What to produce
Please keep to the lines below from the one with "e.g. Take out" through the one with "[Kid’s Box chant](https://www.youtube.com/watch?v=3Ita5SaY4_4", and restate them word for word, ends included.

********************

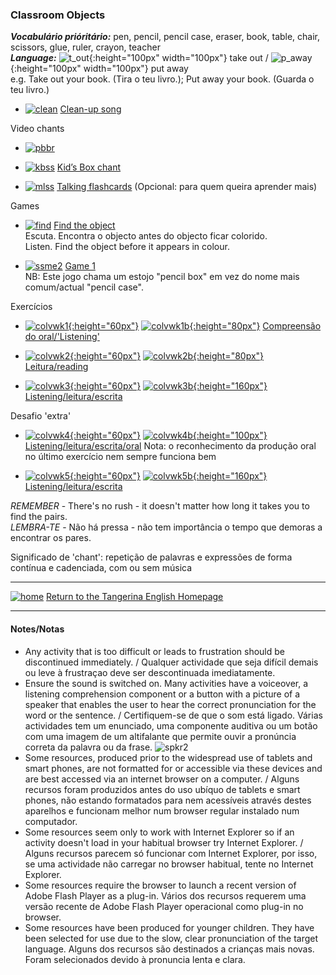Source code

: <head>
<!-- Global site tag (gtag.js) - Google Analytics -->
<script async src="https://www.googletagmanager.com/gtag/js?id=UA-110947112-3"></script>
<script>
  window.dataLayer = window.dataLayer || [];
  function gtag(){dataLayer.push(arguments);}
  gtag('js', new Date());

  gtag('config', 'UA-110947112-3');
</script>
</head>

### Classroom Objects

***Vocabulário prióritário:*** pen, pencil, pencil case, eraser, book, table, chair, scissors, glue, ruler, crayon, teacher  
***Language:*** ![t_out](/images/t_out.gif){:height="100px" width="100px"} take out / ![p_away](/images/p_away.gif){:height="100px" width="100px"} put away  
e.g. Take out your book. (Tira o teu livro.); Put away your book. (Guarda o teu livro.)  

* [![clean](/images/clean.png)](https://www.youtube.com/watch?v=RmNCryV6G_M "glue (cola), pencil (lápis), crayon (lápis de cera), pencil case (estojo), ruler (régua), book (livro)") [Clean-up song](https://www.youtube.com/watch?v=RmNCryV6G_M "glue (cola), pencil (lápis), crayon (lápis de cera), pencil case (estojo), ruler (régua), book (livro)")

Video chants
* [![pbbr](/images/pbbr.PNG)](https://www.youtube.com/watch?v=MuoJnFq9JwE "pencil (lápis), book (livro), brush (pincel), ruler (régua)") 
* [![kbss](/images/kbss.PNG)](https://www.youtube.com/watch?v=3Ita5SaY4_4 "pencil (lápis), book (livro), eraser (borracha), pen (caneta), table (mesa), chair (cadeira)") [Kid’s Box chant](https://www.youtube.com/watch?v=3Ita5SaY4_4 "pencil (lápis), book (livro), eraser (borracha), pen (caneta), table (mesa), chair (cadeira)")

* [![mlss](/images/mlss.PNG)](https://www.youtube.com/watch?v=g7kK989HiRQ "book (livro), chair (cadeira), desk (secretária), pencil case (estojo), pen (caneta), ruler (régua), pencil (lápis), eraser (borracha), clock (relógio), crayon (lápis de cera), scissors (tesoura), sharpener (afiador), stapler (agrafador), teacher (professor/a)") [Talking flashcards](https://www.youtube.com/watch?v=g7kK989HiRQ "book (livro), chair (cadeira), desk (secretária), pencil case (estojo), pen (caneta), ruler (régua), pencil (lápis), eraser (borracha), clock (relógio), crayon (lápis de cera), scissors (tesoura), sharpener (afiador), stapler (agrafador), teacher (professor/a)") (Opcional: para quem queira aprender mais)

<!---(2). [![weco](/images/weco.PNG)](https://www.youtube.com/watch?v=fi0Qe-OLUCM) [Watch the video story.](https://www.youtube.com/watch?v=fi0Qe-OLUCM)-->

Games  

* [![find](/images/find.PNG)](https://www.youtube.com/watch?v=4XvIMPpqPKc) [Find the object](https://www.youtube.com/watch?v=4XvIMPpqPKc)   
Escuta. Encontra o objecto antes do objecto ficar colorido.  
Listen. Find the object before it appears in colour.  

* [![ssme2](/images/ssme2.PNG)](https://www.eslgamesplus.com/school-supplies-stationery-vocabulary-esl-memory-game-easy/) [Game 1](https://www.eslgamesplus.com/school-supplies-stationery-vocabulary-esl-memory-game-easy/ "pen (caneta), pencil (lápis), pencil box (caixa de lápis), book (livro), eraser (borracha), ruler (régua), sharpener (afiador)")  
NB: Este jogo chama um estojo "pencil box" em vez do nome mais comum/actual "pencil case".  

<!---* [![ssme3](/images/ssme3.PNG)](https://www.eslgamesplus.com/school-supplies-stationery-vocabulary-esl-memory-game-beginners/) [Game 2](https://www.eslgamesplus.com/school-supplies-stationery-vocabulary-esl-memory-game-beginners/ "glue (cola), stapler (agrafador), tape (fita cola), school bag (mochila/saco de escola), crayon (lápis de cera), triangle (triângulo), protractor (), calculator (calculador), paper (folha de papel), scissors (tesoura), notebook (caderno)")  
Play three or four times to use all the words.  
Joga três ou quatro vezes para usar todas as palavras.-->

Exercícios

* [![colvwk1](/images/colvwk1.PNG){:height="60px"}](https://www.liveworksheets.com/worksheets/en/English_as_a_Second_Language_(ESL)/Classroom_objects/Classroom_objects_(listen_and_join)_ku35271nz) [![colvwk1b](/images/colvwk1b.PNG){:height="80px"}](https://www.liveworksheets.com/worksheets/en/English_as_a_Second_Language_(ESL)/Classroom_objects/Classroom_objects_(listen_and_join)_ku35271nz)   
[Compreensão do oral/'Listening'](https://www.liveworksheets.com/worksheets/en/English_as_a_Second_Language_(ESL)/Classroom_objects/Classroom_objects_(listen_and_join)_ku35271nz)  

* [![colvwk2](/images/colvwk2.PNG){:height="60px"}](https://www.liveworksheets.com/worksheets/en/English_as_a_Second_Language_(ESL)/Classroom_objects/Classroom_objects_(drag_and_drop)_ya35264kt) [![colvwk2b](/images/colvwk2b.PNG){:height="80px"}](https://www.liveworksheets.com/worksheets/en/English_as_a_Second_Language_(ESL)/Classroom_objects/Classroom_objects_(drag_and_drop)_ya35264kt)  
[Leitura/reading](https://www.liveworksheets.com/worksheets/en/English_as_a_Second_Language_(ESL)/Classroom_objects/Classroom_objects_(drag_and_drop)_ya35264kt)  

* [![colvwk3](/images/colvwk3.PNG){:height="60px"}](https://www.liveworksheets.com/worksheets/en/English_as_a_Second_Language_(ESL)/Classroom_objects/Classroom_objects_hq35966pv) [![colvwk3b](/images/colvwk3c.PNG){:height="160px"}](https://www.liveworksheets.com/worksheets/en/English_as_a_Second_Language_(ESL)/Classroom_objects/Classroom_objects_hq35966pv)  
[Listening/leitura/escrita](https://www.liveworksheets.com/worksheets/en/English_as_a_Second_Language_(ESL)/Classroom_objects/Classroom_objects_hq35966pv)  

Desafio 'extra'

* [![colvwk4](/images/colvwk4.PNG){:height="60px"}](https://www.liveworksheets.com/worksheets/en/English_as_a_Second_Language_(ESL)/Classroom_objects/School_Supplies_(drag_and_drop,_listen,_write,_speak)_jn362lz) [![colvwk4b](/images/colvwk4c.PNG){:height="100px"}](https://www.liveworksheets.com/worksheets/en/English_as_a_Second_Language_(ESL)/Classroom_objects/School_Supplies_(drag_and_drop,_listen,_write,_speak)_jn362lz)  
[Listening/leitura/escrita/oral](https://www.liveworksheets.com/worksheets/en/English_as_a_Second_Language_(ESL)/Classroom_objects/School_Supplies_(drag_and_drop,_listen,_write,_speak)_jn362lz)  
Nota: o reconhecimento da produção oral no último exercício nem sempre funciona bem   

* [![colvwk5](/images/colvwk5.PNG){:height="60px"}](https://www.liveworksheets.com/worksheets/en/English_as_a_Second_Language_(ESL)/Classroom_objects/Classroom_objects_2_ip35990da)  [![colvwk5b](/images/colvwk5c.PNG){:height="160px"}](https://www.liveworksheets.com/worksheets/en/English_as_a_Second_Language_(ESL)/Classroom_objects/Classroom_objects_2_ip35990da)   
[Listening/leitura/escrita](https://www.liveworksheets.com/worksheets/en/English_as_a_Second_Language_(ESL)/Classroom_objects/Classroom_objects_2_ip35990da)  

*REMEMBER* - There's no rush - it doesn't matter how long it takes you to find the pairs.  
*LEMBRA-TE* - Não há pressa - não tem importância o tempo que demoras a encontrar os pares. 

<!--3. Match the words to the pictures: [Part one:](https://learnenglishkids.britishcouncil.org/en/word-games/school-things-1) [![bcss1](/images/bcss1.png)](https://learnenglishkids.britishcouncil.org/en/word-games/school-things-1)[Part two:](https://learnenglishkids.britishcouncil.org/en/word-games/school-things-2) [![bcss2](/images/bcss2.PNG)](https://learnenglishkids.britishcouncil.org/en/word-games/school-things-2)
4. Optional extra challenges / Desafios extras opcionais:  
Do you know your classroom objects and you need an extra challenge? / Já sabes os objectos da sala de aula e precisas de mais um desafio?
* Play the [‘questions’](http://www.mes-games.com/classroom1.phpd) [![tcss](/images/tcss.PNG)](http://www.mes-games.com/classroom1.phpd) and [‘spelling’](http://www.mes-games.com/classroom1.phpd) [![sssp](/images/sssp.PNG)](http://www.mes-games.com/classroom1.phpd) games:/
Joga os jogos: [‘questions’ e ‘spelling’](http://www.mes-games.com/classroom1.phpd)
* [Word search:](https://www.freddiesville.com/games/school-materials-vocabulary-word-search-puzzle-online/) [![cows](/images/cows.PNG)](https://www.freddiesville.com/games/school-materials-vocabulary-word-search-puzzle-online/)
* [Crossword puzzle:](https://www.freddiesville.com/games/school-supplies-vocabulary-crossword-puzzle-online/) [![cocw](/images/cocw.PNG)](https://www.freddiesville.com/games/school-supplies-vocabulary-crossword-puzzle-online/)-->  

Significado de 'chant': repetição de palavras e expressões de forma contínua e cadenciada, com ou sem música  

***
[![home](/images/home.PNG)](https://tangerina-pt.github.io/English) [Return to the Tangerina English Homepage](https://tangerina-pt.github.io/English)

***


#### Notes/Notas
* Any activity that is too difficult or leads to frustration should be discontinued immediately. / Qualquer actividade que seja difícil demais ou leve à frustraçao deve ser descontinuada imediatamente.
* Ensure the sound is switched on. Many activities have a voiceover, a listening comprehension component or a button with a picture of a speaker that enables the user to hear the correct pronunciation for the word or the sentence. / Certifiquem-se de que o som está ligado. Várias actividades tem um enunciado, uma componente auditiva ou um botão com uma imagem de um altifalante que permite ouvir a pronúncia correta da palavra ou da frase. ![spkr2](/images/spkr2.PNG)
* Some resources, produced prior to the widespread use of tablets and smart phones, are not formatted for or accessible via these devices and are best accessed via an internet browser on a computer. / Alguns recursos foram produzidos antes do uso ubíquo de tablets e smart phones, não estando formatados para nem acessíveis através destes aparelhos e funcionam melhor num browser regular instalado num computador.
* Some resources seem only to work with Internet Explorer so if an activity doesn't load in your habitual browser try Internet Explorer. / Alguns recursos parecem só funcionar com Internet Explorer, por isso, se uma actividade não carregar no browser habitual, tente no Internet Explorer.
* Some resources require the browser to launch a recent version of Adobe Flash Player as a plug-in. Vários dos recursos requerem uma versão recente de Adobe Flash Player operacional como plug-in no browser.
* Some resources have been produced for younger children. They have been selected for use due to the slow, clear pronunciation of the target language. Alguns dos recursos são destinados a crianças mais novas. Foram selecionados devido à pronuncia lenta e clara.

********************

Task solution
e.g. Take out your book. (Tira o teu livro.); Put away your book. (Guarda o teu livro.)  

* [![clean](/images/clean.png)](https://www.youtube.com/watch?v=RmNCryV6G_M "glue (cola), pencil (lápis), crayon (lápis de cera), pencil case (estojo), ruler (régua), book (livro)") [Clean-up song](https://www.youtube.com/watch?v=RmNCryV6G_M "glue (cola), pencil (lápis), crayon (lápis de cera), pencil case (estojo), ruler (régua), book (livro)")

Video chants
* [![pbbr](/images/pbbr.PNG)](https://www.youtube.com/watch?v=MuoJnFq9JwE "pencil (lápis), book (livro), brush (pincel), ruler (régua)") 
* [![kbss](/images/kbss.PNG)](https://www.youtube.com/watch?v=3Ita5SaY4_4 "pencil (lápis), book (livro), eraser (borracha), pen (caneta), table (mesa), chair (cadeira)") [Kid’s Box chant](https://www.youtube.com/watch?v=3Ita5SaY4_4 "pencil (lápis), book (livro), eraser (borracha), pen (caneta), table (mesa), chair (cadeira)")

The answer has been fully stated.